Work task: Locate every line below that contains the word "defaultToken" and copy it.

Provided data:

________________________________________

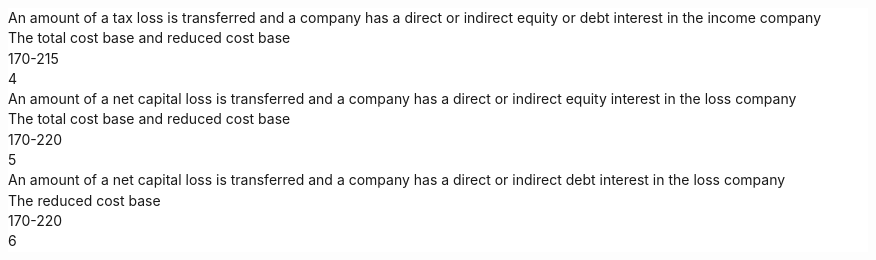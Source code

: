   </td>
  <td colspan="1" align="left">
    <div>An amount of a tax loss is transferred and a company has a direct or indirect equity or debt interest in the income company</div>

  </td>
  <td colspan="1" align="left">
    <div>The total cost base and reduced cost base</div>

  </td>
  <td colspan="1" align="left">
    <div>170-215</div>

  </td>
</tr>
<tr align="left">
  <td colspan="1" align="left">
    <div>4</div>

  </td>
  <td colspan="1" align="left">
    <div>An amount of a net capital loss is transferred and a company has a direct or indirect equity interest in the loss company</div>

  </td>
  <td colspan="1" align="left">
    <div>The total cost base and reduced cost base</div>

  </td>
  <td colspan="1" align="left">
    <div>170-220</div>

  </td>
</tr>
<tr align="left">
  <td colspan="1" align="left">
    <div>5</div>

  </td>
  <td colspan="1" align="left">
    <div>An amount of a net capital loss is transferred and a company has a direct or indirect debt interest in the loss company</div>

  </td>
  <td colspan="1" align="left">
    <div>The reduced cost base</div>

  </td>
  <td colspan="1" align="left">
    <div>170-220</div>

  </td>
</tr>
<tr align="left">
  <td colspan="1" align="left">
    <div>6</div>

________________________________________

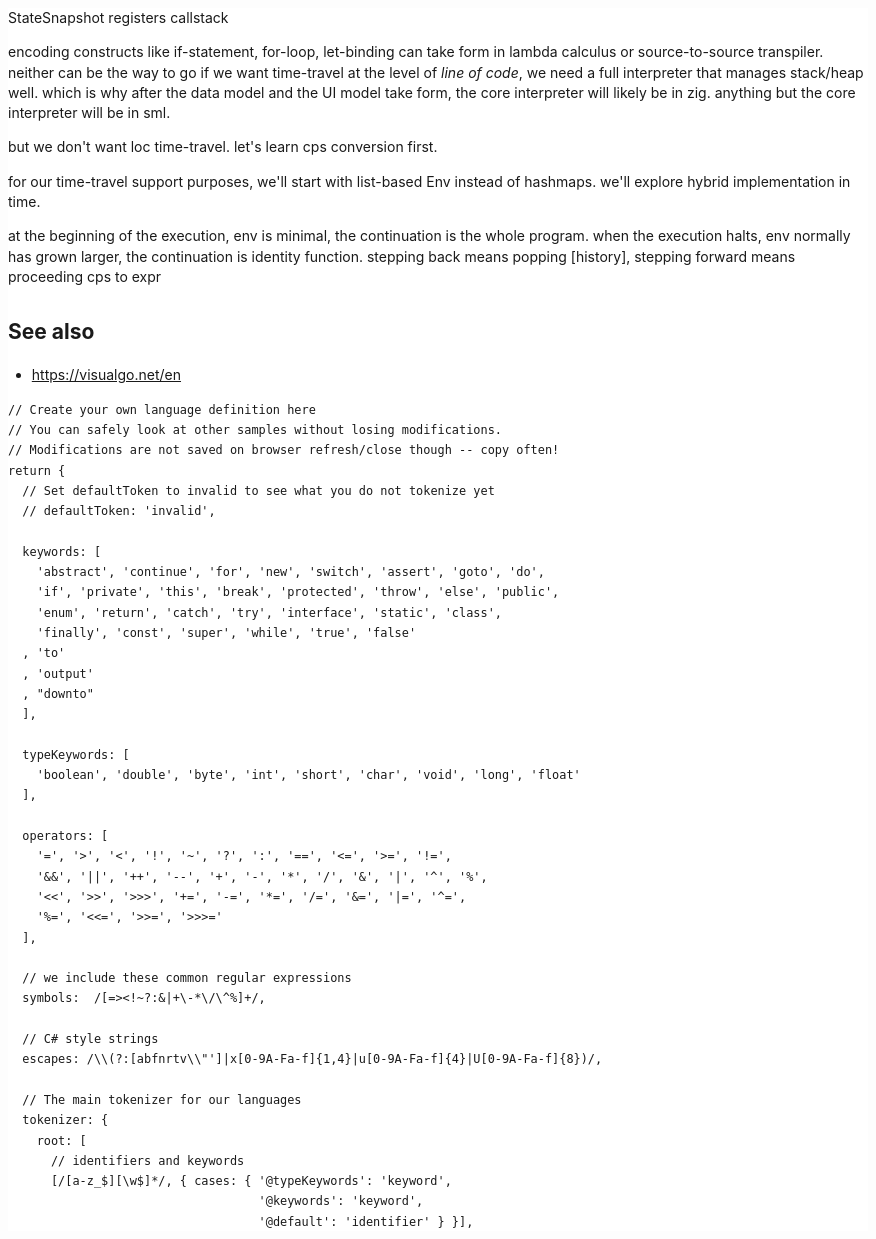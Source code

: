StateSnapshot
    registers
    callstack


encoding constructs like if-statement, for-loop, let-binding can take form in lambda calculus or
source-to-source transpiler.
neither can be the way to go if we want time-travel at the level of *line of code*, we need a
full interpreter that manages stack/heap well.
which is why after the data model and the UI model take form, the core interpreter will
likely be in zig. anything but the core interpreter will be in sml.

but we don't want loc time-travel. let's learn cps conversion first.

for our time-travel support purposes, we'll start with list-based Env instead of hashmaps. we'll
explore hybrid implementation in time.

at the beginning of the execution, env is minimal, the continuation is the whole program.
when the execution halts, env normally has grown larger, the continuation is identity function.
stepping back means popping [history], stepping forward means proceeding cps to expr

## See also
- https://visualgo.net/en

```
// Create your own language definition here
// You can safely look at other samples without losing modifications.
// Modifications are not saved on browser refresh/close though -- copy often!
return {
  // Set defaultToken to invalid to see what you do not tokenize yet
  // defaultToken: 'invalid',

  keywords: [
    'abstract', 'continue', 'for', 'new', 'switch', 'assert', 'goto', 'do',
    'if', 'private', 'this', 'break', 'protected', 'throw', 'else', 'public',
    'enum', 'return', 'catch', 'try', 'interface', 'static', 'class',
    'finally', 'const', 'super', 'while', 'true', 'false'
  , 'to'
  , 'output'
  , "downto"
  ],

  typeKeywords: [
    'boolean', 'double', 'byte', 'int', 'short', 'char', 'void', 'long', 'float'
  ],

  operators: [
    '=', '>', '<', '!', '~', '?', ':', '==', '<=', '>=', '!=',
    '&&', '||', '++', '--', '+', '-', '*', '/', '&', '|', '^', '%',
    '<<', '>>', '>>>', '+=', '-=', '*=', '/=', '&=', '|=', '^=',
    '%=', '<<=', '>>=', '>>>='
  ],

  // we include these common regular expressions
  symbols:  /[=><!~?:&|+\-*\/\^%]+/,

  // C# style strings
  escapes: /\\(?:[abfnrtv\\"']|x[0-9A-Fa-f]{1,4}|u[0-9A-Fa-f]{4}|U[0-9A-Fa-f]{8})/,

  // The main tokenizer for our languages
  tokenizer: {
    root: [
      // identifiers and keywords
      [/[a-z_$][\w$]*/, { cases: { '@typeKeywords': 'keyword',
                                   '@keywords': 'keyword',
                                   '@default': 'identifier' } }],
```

________________________________________

Exercise response:
  // Set defaultToken to invalid to see what you do not tokenize yet
  // defaultToken: 'invalid',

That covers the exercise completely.